Много разных картин показали мне эти окна: видел я, как люди молятся, целуются, дерутся, играют в карты, озабоченно и беззвучно беседуют, - предо мною, точно в панораме за копейку, тянулась немая, рыбья жизнь.
Видел я в подвале, за столом, двух женщин, - молодую и постарше; против них сидел длинноволосый гимназист и, размахивая рукой, читал им книгу. Молодая слушала, сурово нахмурив брови, откинувшись на спинку стула; а постарше - тоненькая и пышноволосая - вдруг закрыла лицо ладонями, плечи у неё задрожали, гимназист отшвырнул книгу, а когда молоденькая, вскочив на ноги, убежала - он упал на колени перед той, пышноволосой, и стал целовать руки её.
В другом окне я подсмотрел, как большой бородатый человек, посадив на колени себе женщину в красной кофте, качал её, как дитя, и, видимо, что-то пел, широко открывая рот, выкатив глаза.

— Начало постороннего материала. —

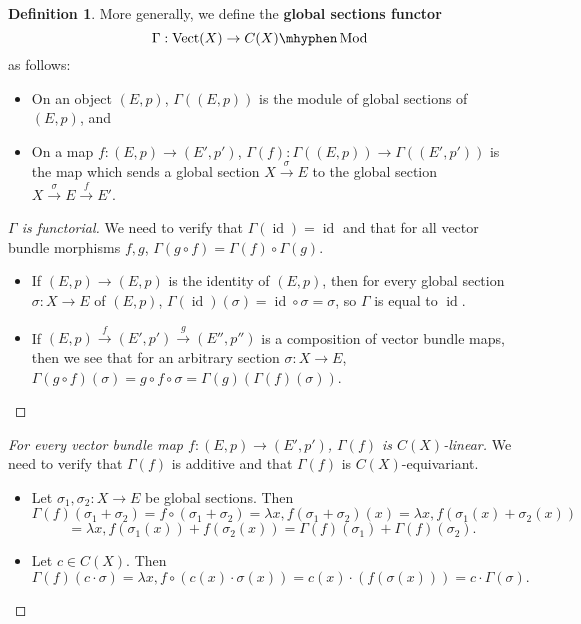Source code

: \documentclass[11pt]{article}
\newcommand{\Vect}{\operatorname{Vect}}
\newcommand{\Mod}{\mhyphen\operatorname{Mod}}
\newcommand{\id}{\operatorname{id}}
\theoremstyle{plain}
\theoremstyle{definition}
\newtheorem{definition}{Definition}[section]
\begin{document}
\begin{definition}\label{def:global-sections-functor}
  More generally, we define the \textbf{global sections functor}
  \[\Gamma : \Vect(X) \to C(X)\Mod\]
  as follows:
  \begin{itemize}
  \item On an object \((E,p)\), \(\Gamma((E,p))\) is the module of global sections of \((E,p)\), and
    \item On a map \(f : (E,p) \to (E',p')\), \(\Gamma(f) : \Gamma((E,p)) \to \Gamma((E',p'))\) is the map which sends a global section \(X \overset{\sigma}{\to} E\) to the global section \(X \overset{\sigma}{\to} E \overset{f}{\to} E'\).
    \end{itemize}

    \begin{proof}[\(\Gamma\) is functorial]
      We need to verify that \(\Gamma(\id) = \id\) and that for all vector bundle morphisms \(f,g\), \(\Gamma(g \circ f) = \Gamma(f) \circ \Gamma(g)\).
      \begin{itemize}
      \item If \((E,p) \to (E,p)\) is the identity of \((E,p)\), then for every global section \(\sigma : X \to E\) of \((E,p)\), \(\Gamma(\id)(\sigma) = \id \circ \sigma = \sigma\), so \(\Gamma\) is equal to \(\id\).

        \item If \((E,p) \overset{f}{\to} (E',p') \overset{g}{\to} (E'', p'')\) is a composition of vector bundle maps, then we see that for an arbitrary section \(\sigma : X \to E\), \(\Gamma(g \circ f)(\sigma) = g \circ f \circ \sigma = \Gamma(g)(\Gamma(f)(\sigma))\).
      \end{itemize}
    \end{proof}

    \begin{proof}[For every vector bundle map \(f : (E,p) \to (E',p')\), \(\Gamma(f)\) is \(C(X)\)-linear]
      We need to verify that \(\Gamma(f)\) is additive and that \(\Gamma(f)\) is \(C(X)\)-equivariant.
      \begin{itemize}
      \item Let \(\sigma_1, \sigma_2 : X \to E\) be global sections. Then
        \[\Gamma(f)(\sigma_1 + \sigma_2) = f \circ (\sigma_1 + \sigma_2) = \lambda x, f(\sigma_1 + \sigma_2)(x) = \lambda x, f(\sigma_1(x) + \sigma_2(x))\]\[ = \lambda x, f(\sigma_1(x)) + f(\sigma_2(x)) = \Gamma(f)(\sigma_1) + \Gamma(f)(\sigma_2).\]
        \item Let \(c \in C(X)\). Then \[\Gamma(f)(c \cdot \sigma) = \lambda x, f \circ (c(x) \cdot \sigma(x)) = c(x) \cdot (f(\sigma(x))) = c \cdot \Gamma(\sigma).\]
      \end{itemize}
    \end{proof}
  
\end{definition}
\end{document}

Она вся дрожала от смеха, запрокидывалась на спину, болтая ногами, он выпрямлял её и снова пел, и снова она смеялась. Я смотрел на них долго и ушёл, когда понял, что они запаслись весельем на всю ночь.

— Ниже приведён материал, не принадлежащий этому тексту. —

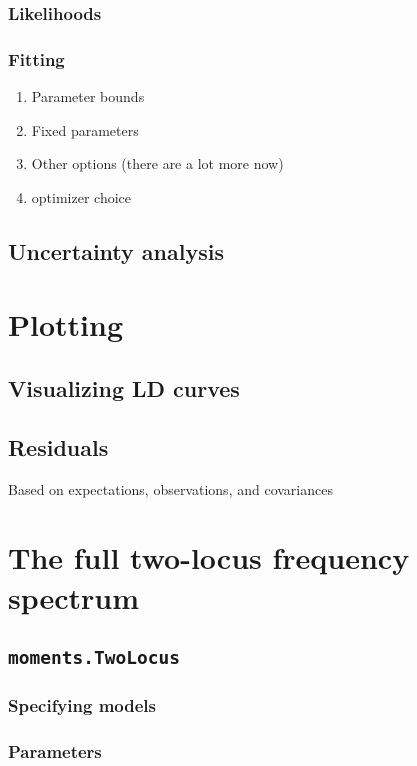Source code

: \documentclass[11pt]{article}
\begin{document}
\subsubsection{Likelihoods}


\subsubsection{Fitting}

\begin{enumerate}
\item Parameter bounds
\item Fixed parameters
\item Other options (there are a lot more now)
\item optimizer choice
\end{enumerate}

\subsection{Uncertainty analysis}


\section{Plotting}

\subsection{Visualizing LD curves}


\subsection{Residuals}
Based on expectations, observations, and covariances


\section{The full two-locus frequency spectrum}

\subsection{\texttt{moments.TwoLocus}}

\subsubsection{Specifying models}

\subsubsection{Parameters}
\end{document}
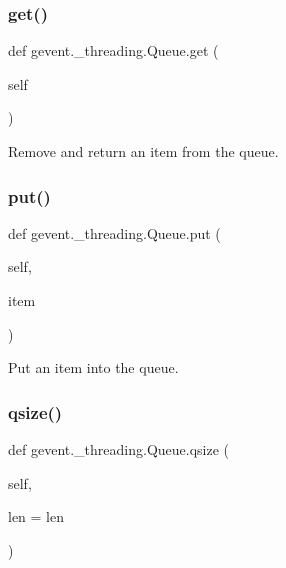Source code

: \subsubsection{\texorpdfstring{get()}{get()}}
{\footnotesize\ttfamily def gevent.\+\_\+threading.\+Queue.\+get (\begin{DoxyParamCaption}\item[{}]{self }\end{DoxyParamCaption})}

\begin{DoxyVerb}Remove and return an item from the queue.
\end{DoxyVerb}
 \mbox{\label{classgevent_1_1__threading_1_1_queue_aefbf185463e87620fab548b6b7865d60}} 
\subsubsection{\texorpdfstring{put()}{put()}}
{\footnotesize\ttfamily def gevent.\+\_\+threading.\+Queue.\+put (\begin{DoxyParamCaption}\item[{}]{self,  }\item[{}]{item }\end{DoxyParamCaption})}

\begin{DoxyVerb}Put an item into the queue.
\end{DoxyVerb}
 \mbox{\label{classgevent_1_1__threading_1_1_queue_a74699231ed7c72d44dcb373908ad7af8}} 
\subsubsection{\texorpdfstring{qsize()}{qsize()}}
{\footnotesize\ttfamily def gevent.\+\_\+threading.\+Queue.\+qsize (\begin{DoxyParamCaption}\item[{}]{self,  }\item[{}]{len = {\ttfamily len} }\end{DoxyParamCaption})}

Много подобных картин навсегда осталось в памяти моей, и часто, увлечённый ими, я опаздывал домой. Это возбуждало подозрения хозяев, и они допрашивали меня:
- В какой церкви был? Какой поп служил?
Они знали всех попов города, знали, когда какое евангелие читают, знали всё - им было легко поймать меня во лжи.

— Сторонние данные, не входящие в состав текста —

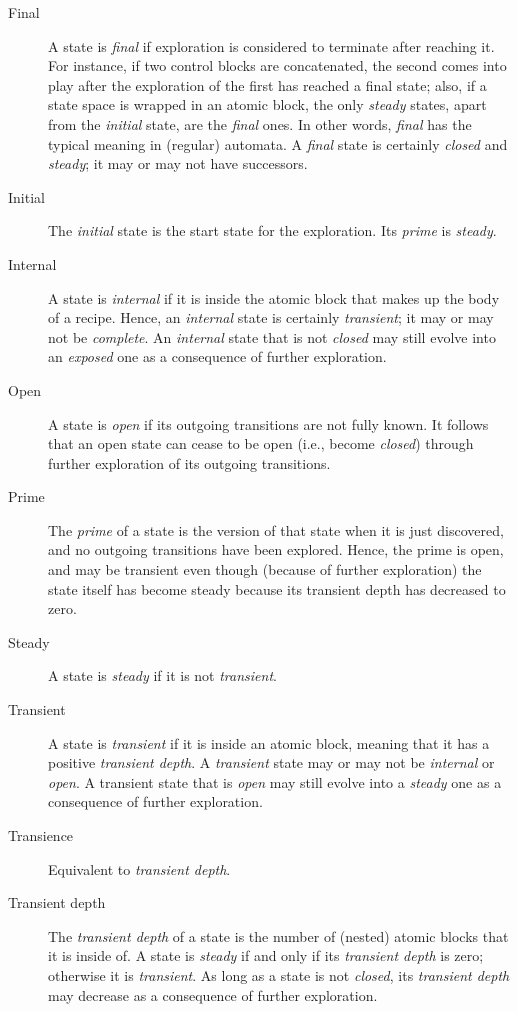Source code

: \documentclass{article}
\begin{document}
\begin{description}
\item[Final] A state is \emph{final} if exploration is considered to terminate after reaching it. For instance, if two control blocks are concatenated, the second comes into play after the exploration of the first has reached a final state; also, if a state space is wrapped in an atomic block, the only \emph{steady} states, apart from the \emph{initial} state, are the \emph{final} ones. In other words, \emph{final} has the typical meaning in (regular) automata. A \emph{final} state is certainly \emph{closed} and \emph{steady}; it may or may not have successors.

\item[Initial] The \emph{initial} state is the start state for the exploration. Its \emph{prime} is \emph{steady}.

\item[Internal] A state is \emph{internal} if it is inside the atomic block that makes up the body of a recipe. Hence, an \emph{internal} state is certainly \emph{transient}; it may or may not be \emph{complete}. An \emph{internal} state that is not \emph{closed} may still evolve into an \emph{exposed} one as a consequence of further exploration.

\item[Open] A state is \emph{open} if its outgoing transitions are not fully known. It follows that an open state can cease to be open (i.e., become \emph{closed}) through further exploration of its outgoing transitions.

\item[Prime] The \emph{prime} of a state is the version of that state when it is just discovered, and no outgoing transitions have been explored. Hence, the prime is open, and may be transient even though (because of further exploration) the state itself has become steady because its transient depth has decreased to zero.

\item[Steady] A state is \emph{steady} if it is not \emph{transient}.

\item[Transient] A state is \emph{transient} if it is inside an atomic block, meaning that it has a positive \emph{transient depth}. A \emph{transient} state may or may not be \emph{internal} or \emph{open}. A transient state that is \emph{open} may still evolve into a \emph{steady} one as a consequence of further exploration.

\item[Transience] Equivalent to \emph{transient depth}.

\item[Transient depth] The \emph{transient depth} of a state is the number of (nested) atomic blocks that it is inside of. A state is \emph{steady} if and only if its \emph{transient depth} is zero; otherwise it is \emph{transient}. As long as a state is not \emph{closed}, its \emph{transient depth} may decrease as a consequence of further exploration.
\end{description}
\end{document}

Обе женщины поклонялись сердитому богу моего деда, - богу, который требовал, чтобы к нему приступали со страхом; имя его постоянно было на устах женщин, - даже ругаясь, они грозили друг другу:
- Погоди! Господь тебя накажет, он те скрючит, подлую!..
В воскресенье первой недели поста старуха пекла оладьи, а они всё подгорали у неё; красная от огня, она гневно кричала:
- А, черти бы вас взяли...
И вдруг, понюхав сковороду, потемнела, швырнула сковородник на пол и завыла:
- Ба-атюшки, сковорода-то скоромная, поганая, не выжгла ведь я её в чистый-то понедельник, го-осподи! Встала на колени и просила со слезами:
- Господи-батюшка, прости меня, окаянную, ради страстей твоих! Не покарай, господи, дуру старую...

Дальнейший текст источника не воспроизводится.